*** Opening of Excerpted records ***

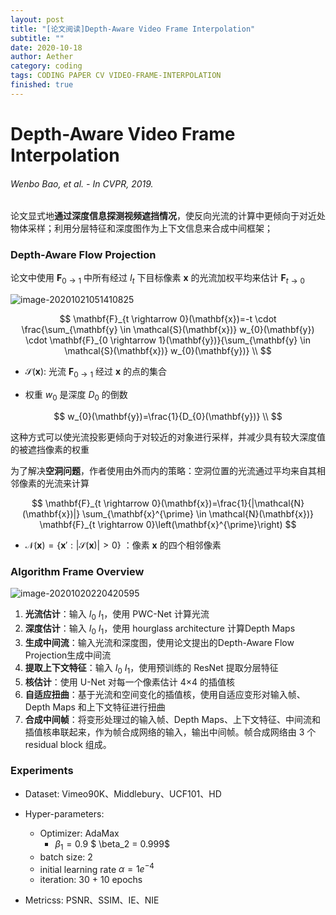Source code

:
 ```yaml
---
layout: post
title: "[论文阅读]Depth-Aware Video Frame Interpolation"
subtitle: ""
date: 2020-10-18
author: Aether
category: coding
tags: CODING PAPER CV VIDEO-FRAME-INTERPOLATION
finished: true
---
```


# Depth-Aware Video Frame Interpolation

###### Wenbo Bao, et al. - In *CVPR*, 2019.

论文显式地**通过深度信息探测视频遮挡情况**，使反向光流的计算中更倾向于对近处物体采样；利用分层特征和深度图作为上下文信息来合成中间框架；

### Depth-Aware Flow Projection

论文中使用 $\mathbf{F}_{0 \rightarrow 1}$ 中所有经过 $I_t$ 下目标像素 $\mathbf x$ 的光流加权平均来估计 $\mathbf{F}_{t \rightarrow 0}$ 

![image-20201021051410825](/Users/aether/Desktop/Aether.github.io/_posts/image-20201021051410825.png)


$$
\mathbf{F}_{t \rightarrow 0}(\mathbf{x})=-t \cdot \frac{\sum_{\mathbf{y} \in \mathcal{S}(\mathbf{x})} w_{0}(\mathbf{y}) \cdot \mathbf{F}_{0 \rightarrow 1}(\mathbf{y})}{\sum_{\mathbf{y} \in \mathcal{S}(\mathbf{x})} w_{0}(\mathbf{y})} \\
$$



- $\mathcal{S}(\mathbf x)$: 光流 $\mathbf{F}_{0 \rightarrow 1}$ 经过 $\mathbf x$ 的点的集合

- 权重 $w_0$ 是深度 $D_0$ 的倒数

  

$$
w_{0}(\mathbf{y})=\frac{1}{D_{0}(\mathbf{y})} \\
$$



这种方式可以使光流投影更倾向于对较近的对象进行采样，并减少具有较大深度值的被遮挡像素的权重

为了解决**空洞问题**，作者使用由外而内的策略：空洞位置的光流通过平均来自其相邻像素的光流来计算


$$
\mathbf{F}_{t \rightarrow 0}(\mathbf{x})=\frac{1}{|\mathcal{N}(\mathbf{x})|} \sum_{\mathbf{x}^{\prime} \in \mathcal{N}(\mathbf{x})} \mathbf{F}_{t \rightarrow 0}\left(\mathbf{x}^{\prime}\right)
$$



- $\mathcal{N}(\mathbf{x}) = \{\mathbf{x}':|\mathcal S(\mathbf{x})|>0\}$ ：像素 $\mathbf{x}$ 的四个相邻像素

### Algorithm Frame Overview


![image-20201020220420595](/Users/aether/Desktop/Aether.github.io/_posts/image-20201020220420595.png)

1. **光流估计**：输入 $I_0$ $I_1$，使用 PWC-Net 计算光流
2. **深度估计**：输入 $I_0$ $I_1$，使用 hourglass architecture 计算Depth Maps
3. **生成中间流**：输入光流和深度图，使用论文提出的Depth-Aware Flow Projection生成中间流
4. **提取上下文特征**：输入 $I_0$ $I_1$，使用预训练的 ResNet 提取分层特征
5. **核估计**：使用 U-Net 对每一个像素估计 4×4 的插值核 
6. **自适应扭曲**：基于光流和空间变化的插值核，使用自适应变形对输入帧、Depth Maps 和上下文特征进行扭曲
7. **合成中间帧**：将变形处理过的输入帧、Depth Maps、上下文特征、中间流和插值核串联起来，作为帧合成网络的输入，输出中间帧。帧合成网络由 3 个 residual block 组成。

### Experiments

- Dataset: Vimeo90K、Middlebury、UCF101、HD
- Hyper-parameters:
  - Optimizer: AdaMax
    - $\beta_1 = 0.9$  $ \beta_2 = 0.999$
  - batch size: 2
  - initial learning rate $\alpha = 1e^{-4}$ 
  - iteration: 30 + 10 epochs

- Metricss: PSNR、SSIM、IE、NIE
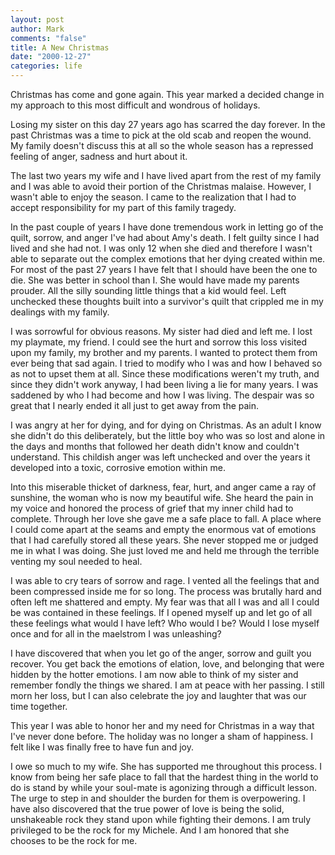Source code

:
 ```yaml
--- 
layout: post
author: Mark
comments: "false"
title: A New Christmas
date: "2000-12-27"
categories: life
---
```

Christmas has come and gone again. This year marked a decided change in my approach to this most difficult and          wondrous of holidays.

Losing my sister on this day 27 years ago has scarred the day forever. In the past Christmas was a time to          pick at the old scab and reopen the wound. My family doesn't discuss this at all so the whole season has a          repressed feeling of anger, sadness and hurt about it.

The last two years my wife and I have lived apart from the rest of my family and I was able to avoid their          portion of the Christmas malaise. However, I wasn't able to enjoy the season. I came to the realization that          I had to accept responsibility for my part of this family tragedy.

In the past couple of years I have done tremendous work in letting go of the quilt, sorrow, and anger I've          had about Amy's death. I felt guilty since I had lived and she had not. I was only 12 when she died and          therefore I wasn't able to separate out the complex emotions that her dying created within me. For most of          the past 27 years I have felt that I should have been the one to die. She was better in school than I. She          would have made my parents prouder. All the silly sounding little things that a kid would feel. Left unchecked          these thoughts built into a survivor's quilt that crippled me in my dealings with my family.

I was sorrowful for obvious reasons. My sister had died and left me. I lost my playmate, my friend. I could          see the hurt and sorrow this loss visited upon my family, my brother and my parents. I wanted to protect them          from ever being that sad again. I tried to modify who I was and how I behaved so as not to upset them          at all. Since these modifications weren't my truth, and since they didn't work anyway, I had been living a          lie for many years. I was saddened by who I had become and how I was living. The despair was so great that          I nearly ended it all just to get away from the pain.

I was angry at her for dying, and for dying on Christmas. As an adult I know she didn't do this deliberately,          but the little boy who was so lost and alone in the days and months that followed her death didn't know and          couldn't understand. This childish anger was left unchecked and over the years it developed into a toxic,          corrosive emotion within me.

Into this miserable thicket of darkness, fear, hurt, and anger came a ray of sunshine, the woman who is now          my beautiful wife. She heard the pain in my voice and honored the process of grief that my inner child had          to complete. Through her love she gave me a safe place to fall. A place where I could come apart at          the seams and empty the enormous vat of emotions that I had carefully stored all these years. She never stopped          me or judged me in what I was doing. She just loved me and held me through the terrible venting my soul          needed to heal.

I was able to cry tears of sorrow and rage. I vented all the feelings that and been compressed inside me for          so long. The process was brutally hard and often left me shattered and empty. My fear was that all I was          and all I could be was contained in these feelings. If I opened myself up and let go of all these feelings what          would I have left? Who would I be? Would I lose myself once and for all in the maelstrom I was unleashing?

I have discovered that when you let go of the anger, sorrow and guilt you recover. You get back the          emotions of elation, love, and belonging that were hidden by the hotter emotions. I am now able to think          of my sister and remember fondly the things we shared. I am at peace with her passing. I still morn her          loss, but I can also celebrate the joy and laughter that was our time together.

This year I was able to honor her and my need for Christmas in a way that I've never done before. The          holiday was no longer a sham of happiness. I felt like I was finally free to have fun and joy.

I owe so much to my wife. She has supported me throughout this process. I know from being her safe place          to fall that the hardest thing in the world to do is stand by while your soul-mate is agonizing through a          difficult lesson. The urge to step in and shoulder the burden for them is overpowering. I have also          discovered that the true power of love is being the solid, unshakeable rock they stand upon while fighting          their demons. I am truly privileged to be the rock for my Michele. And I am honored that she chooses to          be the rock for me.

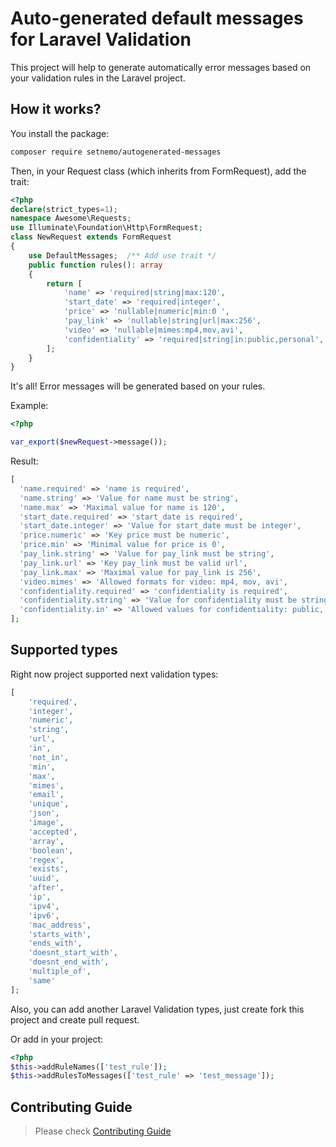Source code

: # Auto-generated default messages for Laravel Validation

This project will help to generate automatically error messages based on your validation rules in the Laravel project.

## How it works?

You install the package:

```bash
composer require setnemo/autogenerated-messages
```

Then, in your Request class (which inherits from FormRequest), add the trait:
```php
<?php
declare(strict_types=1);
namespace Awesome\Requests;
use Illuminate\Foundation\Http\FormRequest;
class NewRequest extends FormRequest
{
    use DefaultMessages;  /** Add use trait */
    public function rules(): array
    {
        return [
            'name' => 'required|string|max:120',
            'start_date' => 'required|integer',
            'price' => 'nullable|numeric|min:0 ',
            'pay_link' => 'nullable|string|url|max:256',
            'video' => 'nullable|mimes:mp4,mov,avi',
            'confidentiality' => 'required|string|in:public,personal',
        ];
    }
}
```
It's all! Error messages will be generated based on your rules.

Example:
```php
<?php

var_export($newRequest->message());
```

Result:
```php
[
  'name.required' => 'name is required',
  'name.string' => 'Value for name must be string',
  'name.max' => 'Maximal value for name is 120',
  'start_date.required' => 'start_date is required',
  'start_date.integer' => 'Value for start_date must be integer',
  'price.numeric' => 'Key price must be numeric',
  'price.min' => 'Minimal value for price is 0',
  'pay_link.string' => 'Value for pay_link must be string',
  'pay_link.url' => 'Key pay_link must be valid url',
  'pay_link.max' => 'Maximal value for pay_link is 256',
  'video.mimes' => 'Allowed formats for video: mp4, mov, avi',
  'confidentiality.required' => 'confidentiality is required',
  'confidentiality.string' => 'Value for confidentiality must be string',
  'confidentiality.in' => 'Allowed values for confidentiality: public, personal',
];
```

## Supported types

Right now project supported next validation types:

```php
[
    'required',
    'integer',
    'numeric',
    'string',
    'url',
    'in',
    'not_in',
    'min',
    'max',
    'mimes',
    'email',
    'unique',
    'json',
    'image',
    'accepted',
    'array',
    'boolean',
    'regex',
    'exists',
    'uuid',
    'after',
    'ip',
    'ipv4',
    'ipv6',
    'mac_address',
    'starts_with',
    'ends_with',
    'doesnt_start_with',
    'doesnt_end_with',
    'multiple_of',
    'same'
];
```

Also, you can add another Laravel Validation types, just create fork this project and create pull request.

Or add in your project:
```php
<?php
$this->addRuleNames(['test_rule']);
$this->addRulesToMessages(['test_rule' => 'test_message']);
```

## Contributing Guide

> Please check [Contributing Guide](CONTRIBUTING.md)
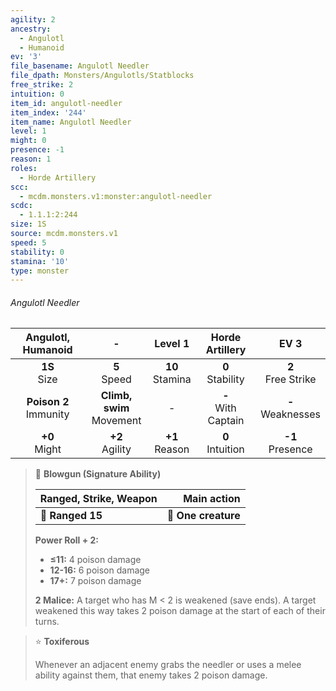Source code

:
 ```yaml
---
agility: 2
ancestry:
  - Angulotl
  - Humanoid
ev: '3'
file_basename: Angulotl Needler
file_dpath: Monsters/Angulotls/Statblocks
free_strike: 2
intuition: 0
item_id: angulotl-needler
item_index: '244'
item_name: Angulotl Needler
level: 1
might: 0
presence: -1
reason: 1
roles:
  - Horde Artillery
scc:
  - mcdm.monsters.v1:monster:angulotl-needler
scdc:
  - 1.1.1:2:244
size: 1S
source: mcdm.monsters.v1
speed: 5
stability: 0
stamina: '10'
type: monster
---
```


###### Angulotl Needler

|     Angulotl, Humanoid     |               -               |       Level 1       |     Horde Artillery     |          EV 3          |
| :------------------------: | :---------------------------: | :-----------------: | :---------------------: | :--------------------: |
|      **1S**<br/> Size      |       **5**<br/> Speed        | **10**<br/> Stamina |  **0**<br/> Stability   | **2**<br/> Free Strike |
| **Poison 2**<br/> Immunity | **Climb, swim**<br/> Movement |          -          | **-**<br/> With Captain | **-**<br/> Weaknesses  |
|     **+0**<br/> Might      |      **+2**<br/> Agility      | **+1**<br/> Reason  |  **0**<br/> Intuition   |  **-1**<br/> Presence  |

<!-- -->
> 🏹 **Blowgun (Signature Ability)**
>
> | **Ranged, Strike, Weapon** |     **Main action** |
> | -------------------------- | ------------------: |
> | **📏 Ranged 15**           | **🎯 One creature** |
>
> **Power Roll + 2:**
>
> - **≤11:** 4 poison damage
> - **12-16:** 6 poison damage
> - **17+:** 7 poison damage
>
> **2 Malice:** A target who has M < 2 is weakened (save ends). A target weakened this way takes 2 poison damage at the start of each of their turns.

<!-- -->
> ⭐️ **Toxiferous**
>
> Whenever an adjacent enemy grabs the needler or uses a melee ability against them, that enemy takes 2 poison damage.
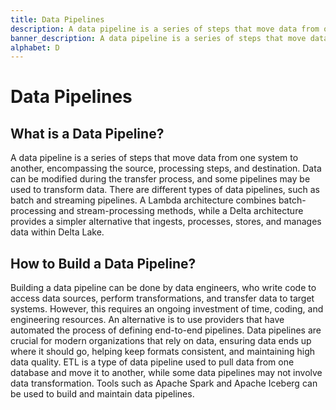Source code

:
 ```yaml
---
title: Data Pipelines
description: A data pipeline is a series of steps that move data from one system to another, encompassing the source, processing steps, and destination.
banner_description: A data pipeline is a series of steps that move data from one system to another, encompassing the source, processing steps, and destination. Data can be modified during the transfer process, and some pipelines may be used to transform data.
alphabet: D
---
```


# Data Pipelines

## What is a Data Pipeline?

A data pipeline is a series of steps that move data from one system to another, encompassing the source, processing steps, and destination. Data can be modified during the transfer process, and some pipelines may be used to transform data. There are different types of data pipelines, such as batch and streaming pipelines. A Lambda architecture combines batch-processing and stream-processing methods, while a Delta architecture provides a simpler alternative that ingests, processes, stores, and manages data within Delta Lake.

## How to Build a Data Pipeline?

Building a data pipeline can be done by data engineers, who write code to access data sources, perform transformations, and transfer data to target systems. However, this requires an ongoing investment of time, coding, and engineering resources. An alternative is to use providers that have automated the process of defining end-to-end pipelines. Data pipelines are crucial for modern organizations that rely on data, ensuring data ends up where it should go, helping keep formats consistent, and maintaining high data quality. ETL is a type of data pipeline used to pull data from one database and move it to another, while some data pipelines may not involve data transformation. Tools such as Apache Spark and Apache Iceberg can be used to build and maintain data pipelines.
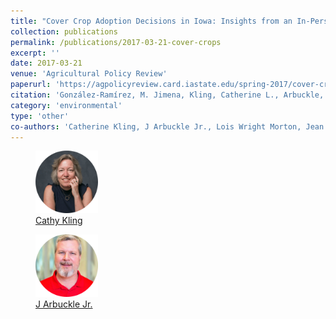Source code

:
 ```yaml
---
title: "Cover Crop Adoption Decisions in Iowa: Insights from an In-Person Survey"
collection: publications
permalink: /publications/2017-03-21-cover-crops
excerpt: ''
date: 2017-03-21
venue: 'Agricultural Policy Review'
paperurl: 'https://agpolicyreview.card.iastate.edu/spring-2017/cover-crop-adoption-decisions-iowa-insights-person-survey'
citation: 'González-Ramírez, M. Jimena, Kling, Catherine L., Arbuckle, J, Wright Morton, Lois, McGuire, Jean, Ingels, Chad, & Benning, Jamie. (2017). &quot; Cover Crop Adoption Decisions in Iowa: Insights from an In-Person Survey .&quot; <i>Agricultural Policy Review</i>. 4(1).'
category: 'environmental'
type: 'other'
co-authors: 'Catherine Kling, J Arbuckle Jr., Lois Wright Morton, Jean McGuire, Chad Ingels, and Jamie Benning'
---
```



<body>
<div class="image-container">
        <figure>
            <img src="/images/co-authors/Cathy_kling.png" alt="Cathy" width="100" height="auto">
            <figcaption><a href="https://economics.cornell.edu/catherine-kling" target="_blank">Cathy Kling</a></figcaption>
        </figure>
        <figure>
            <img src="/images/co-authors/j_arbuckle.png" alt="Image 2" width="100" height="auto">
            <figcaption><a href="https://faculty.sites.iastate.edu/arbuckle/" target="_blank">J Arbuckle Jr.</a></figcaption>
        </figure>
        <!-- Add more images as needed -->
    </div>
</body>



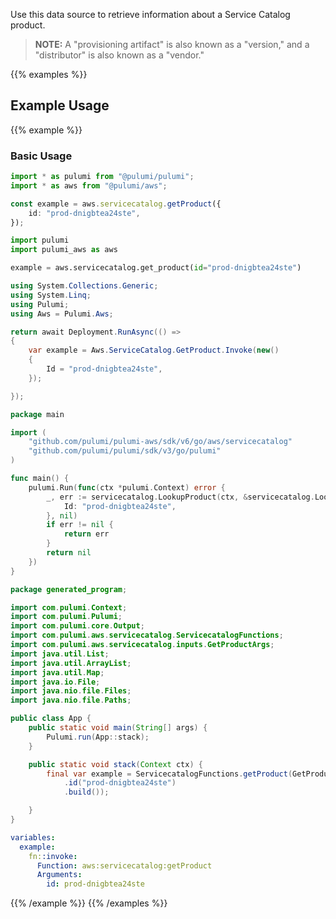 Use this data source to retrieve information about a Service Catalog product.

> **NOTE:** A "provisioning artifact" is also known as a "version," and a "distributor" is also known as a "vendor."

{{% examples %}}
## Example Usage
{{% example %}}
### Basic Usage

```typescript
import * as pulumi from "@pulumi/pulumi";
import * as aws from "@pulumi/aws";

const example = aws.servicecatalog.getProduct({
    id: "prod-dnigbtea24ste",
});
```
```python
import pulumi
import pulumi_aws as aws

example = aws.servicecatalog.get_product(id="prod-dnigbtea24ste")
```
```csharp
using System.Collections.Generic;
using System.Linq;
using Pulumi;
using Aws = Pulumi.Aws;

return await Deployment.RunAsync(() => 
{
    var example = Aws.ServiceCatalog.GetProduct.Invoke(new()
    {
        Id = "prod-dnigbtea24ste",
    });

});
```
```go
package main

import (
	"github.com/pulumi/pulumi-aws/sdk/v6/go/aws/servicecatalog"
	"github.com/pulumi/pulumi/sdk/v3/go/pulumi"
)

func main() {
	pulumi.Run(func(ctx *pulumi.Context) error {
		_, err := servicecatalog.LookupProduct(ctx, &servicecatalog.LookupProductArgs{
			Id: "prod-dnigbtea24ste",
		}, nil)
		if err != nil {
			return err
		}
		return nil
	})
}
```
```java
package generated_program;

import com.pulumi.Context;
import com.pulumi.Pulumi;
import com.pulumi.core.Output;
import com.pulumi.aws.servicecatalog.ServicecatalogFunctions;
import com.pulumi.aws.servicecatalog.inputs.GetProductArgs;
import java.util.List;
import java.util.ArrayList;
import java.util.Map;
import java.io.File;
import java.nio.file.Files;
import java.nio.file.Paths;

public class App {
    public static void main(String[] args) {
        Pulumi.run(App::stack);
    }

    public static void stack(Context ctx) {
        final var example = ServicecatalogFunctions.getProduct(GetProductArgs.builder()
            .id("prod-dnigbtea24ste")
            .build());

    }
}
```
```yaml
variables:
  example:
    fn::invoke:
      Function: aws:servicecatalog:getProduct
      Arguments:
        id: prod-dnigbtea24ste
```
{{% /example %}}
{{% /examples %}}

*** Close of Excerpted records ***

● **Description of the task**
Return all lines in the data that include the word "height".

● **Response to the task**
            <img src="/images/co-authors/Cathy_kling.png" alt="Cathy" width="100" height="auto">
            <img src="/images/co-authors/j_arbuckle.png" alt="Image 2" width="100" height="auto">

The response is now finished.